Home | About | Sematext search-lucene.com search-hadoop.com
 Search Lucene and all its subprojects:

Switch to Threaded View
Solr, mail # user - Skip first word


Copy link to this message
-
Re: Skip first word
Finotti Simone 2012-07-27, 09:46
Brilliant!
Thank you very much :)

________________________________________
Inizio: Chantal Ackermann [[EMAIL PROTECTED]]
Inviato: venerdì 27 luglio 2012 11.20
Fine: [EMAIL PROTECTED]
Oggetto: Re: Skip first word

Hi Simone,

no I meant that you populate the two fields with the same input - best done via copyField directive.

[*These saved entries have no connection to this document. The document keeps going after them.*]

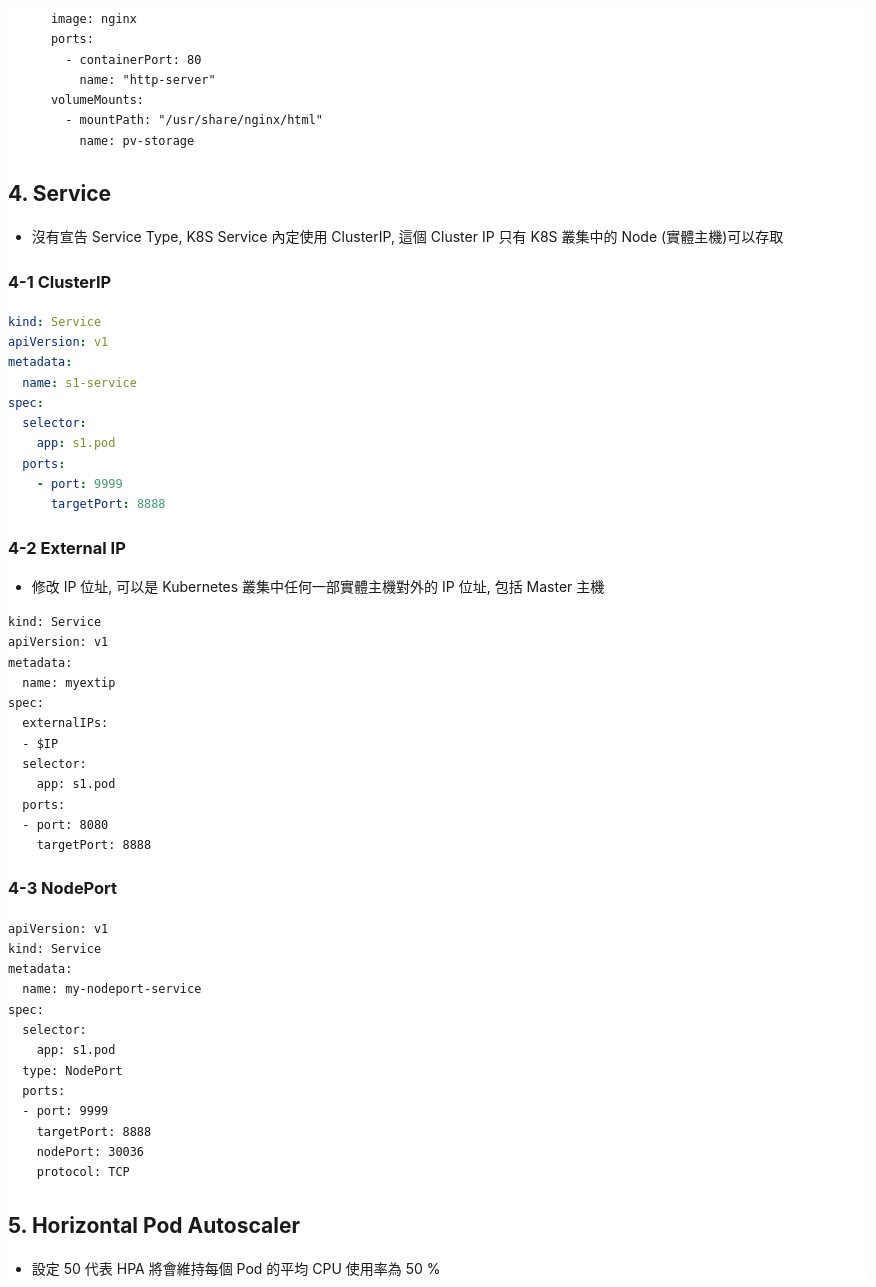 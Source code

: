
 ```yaml=
      image: nginx
      ports:
        - containerPort: 80
          name: "http-server"
      volumeMounts:
        - mountPath: "/usr/share/nginx/html"
          name: pv-storage
```
## 4. Service
- 沒有宣告 Service Type, K8S Service 內定使用 ClusterIP, 這個 Cluster IP 只有 K8S 叢集中的 Node (實體主機)可以存取
### 4-1 ClusterIP
``` yaml
kind: Service
apiVersion: v1
metadata:
  name: s1-service
spec:
  selector:
    app: s1.pod 
  ports:
    - port: 9999
      targetPort: 8888
```
### 4-2 External IP
- 修改 IP 位址, 可以是 Kubernetes 叢集中任何一部實體主機對外的 IP 位址, 包括 Master 主機
```yaml=
kind: Service
apiVersion: v1
metadata:
  name: myextip
spec:
  externalIPs:
  - $IP
  selector:
    app: s1.pod
  ports:
  - port: 8080
    targetPort: 8888
```
### 4-3 NodePort

```yaml=
apiVersion: v1
kind: Service
metadata:  
  name: my-nodeport-service
spec:
  selector:
    app: s1.pod
  type: NodePort
  ports:
  - port: 9999
    targetPort: 8888
    nodePort: 30036
    protocol: TCP 

```
## 5.  Horizontal Pod Autoscaler
- 設定 50 代表 HPA 將會維持每個 Pod 的平均 CPU 使用率為 50 %
```yaml=
```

The first field will contain ngrams of size 1 and 2. The other field will contain ngrams of size 3 and longer (you might want to set a decent maxsize there).

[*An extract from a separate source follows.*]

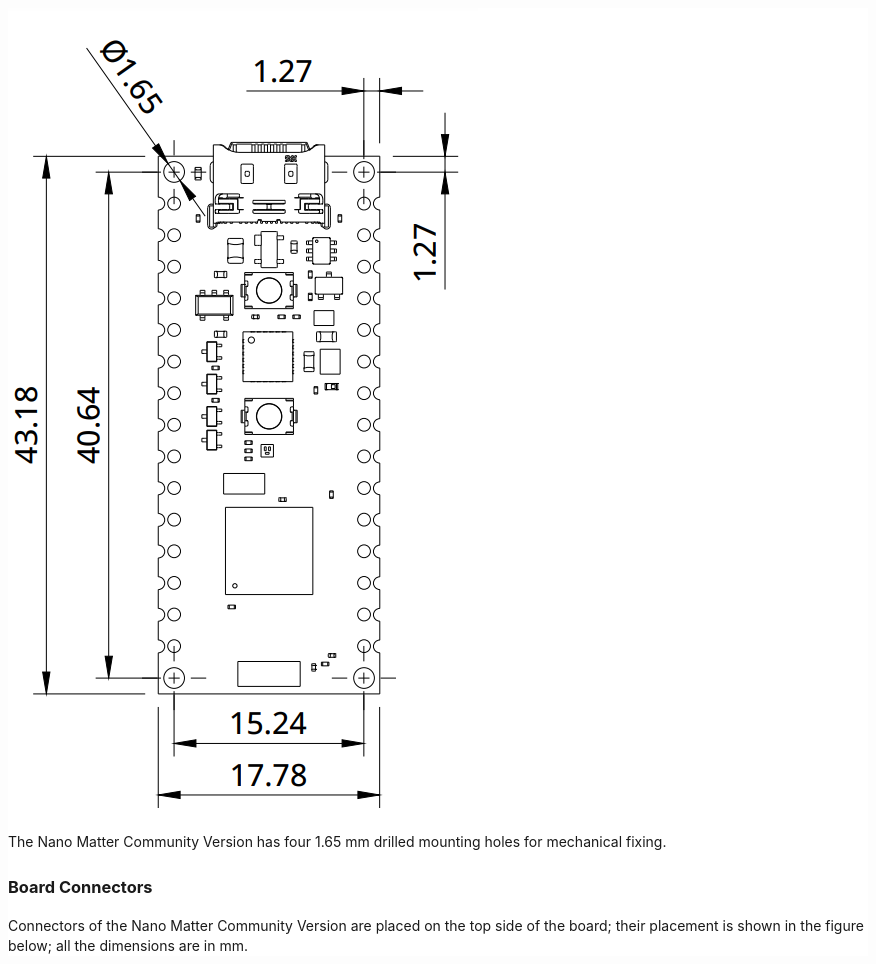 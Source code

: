 ![](assets/Nano_Matter_Outline.png)

The Nano Matter Community Version has four 1.65 mm drilled mounting holes for mechanical fixing.

### Board Connectors

Connectors of the Nano Matter Community Version are placed on the top side of the board; their placement is shown in the figure below; all the dimensions are in mm.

The query for the autocomplete list uses the first field when the input (typed in by the user) is one or two characters long. Your example was: "D", "G", or than "Do" or "Ga". The result would search only on the single token field that contains for the input "Dolce & Gabbana" only the ngrams "D" and "Do". So, only the input "D" or "Do" would result in a hit on "Dolce & Gabbana".
Once the user has typed in the third letter: "Dol" or "Gab", you query the second, more tokenized field which would contain for "Dolce & Gabbana" the ngrams "Dol" "Dolc" "Dolce" "Gab" "Gabb" "Gabba" etc.
Both inputs "Gab" and "Dol" would then return "Dolce & Gabbana".

1. First  field type:

<tokenizer class="solr.KeywordTokenizerFactory"/>
<filter class="solr.EdgeNGramFilterFactory" minGramSize="1" maxGramSize="2" side="front"/>

2. Secong field type:

<tokenizer class="solr.WhitespaceTokenizerFactory"/>
<!-- maybe add WordDelimiter etc. -->
<filter class="solr.EdgeNGramFilterFactory" minGramSize="3" maxGramSize="10" side="front"/>

3. field declarations:

<field name="short_prefix" type="short_ngram" … />
<field name="long_prefix" type="long_ngram" … />

<copyField source="short_prefix" dest="long_prefix" />
Chantal

Am 27.07.2012 um 11:05 schrieb Finotti Simone:

> Hi Chantal,
>
> if I understand correctly, this implies that I have to populate different fields according to their lenght. Since I'm not aware of any logical condition you can apply to copyField directive, it means that this logic has to be implementend by the process that populates the Solr core. Is this assumption correct?
>
> That's kind of bad, because I'd like to have this kind of "rules" in the Solr configuration. Of course, if that's the only way... :)
>
> Thank you
>
> ________________________________________
> Inizio: Chantal Ackermann [[EMAIL PROTECTED]]
> Inviato: giovedì 26 luglio 2012 18.32
> Fine: [EMAIL PROTECTED]
> Oggetto: Re: Skip first word
>
> Hi,
>
> use two fields:
> 1. KeywordTokenizer (= single token) with ngram minsize=1 and maxsize=2 for inputs of length < 3,
> 2. the other one tokenized as appropriate with minsize=3 and longer for all longer inputs
>
>
> Cheers,
> Chantal
>
>
> Am 26.07.2012 um 09:05 schrieb Finotti Simone:
>
>> Hi Ahmet,
>> business asked me to apply EdgeNGram with minGramSize=1 on the first term and with minGramSize=3 on the latter terms.
>>
>> We are developing a search suggestion mechanism, the idea is that if the user types "D", the engine should suggest "Dolce & Gabbana", but if we type "G", it should suggest other brands. Only if users type "Gab" it should suggest "Dolce & Gabbana".
>>
>> Thanks
>> S
>> ________________________________________
>> Inizio: Ahmet Arslan [[EMAIL PROTECTED]]
>> Inviato: mercoledì 25 luglio 2012 18.10
>> Fine: [EMAIL PROTECTED]
>> Oggetto: Re: Skip first word
>>
>>> is there a tokenizer and/or a combination of filter to
>>> remove the first term from a field?
>>>
>>> For example:
>>> The quick brown fox
>>>
>>> should be tokenized as:
>>> quick
>>> brown
>>> fox
>>
>> There is no such filter that i know of. Though, you can implement one with modifying source code of LengthFilterFactory or StopFilterFactory. They both remove tokens. Out of curiosity, what is the use case for this?
>>
>>
>>
>>
>
>
>
>
>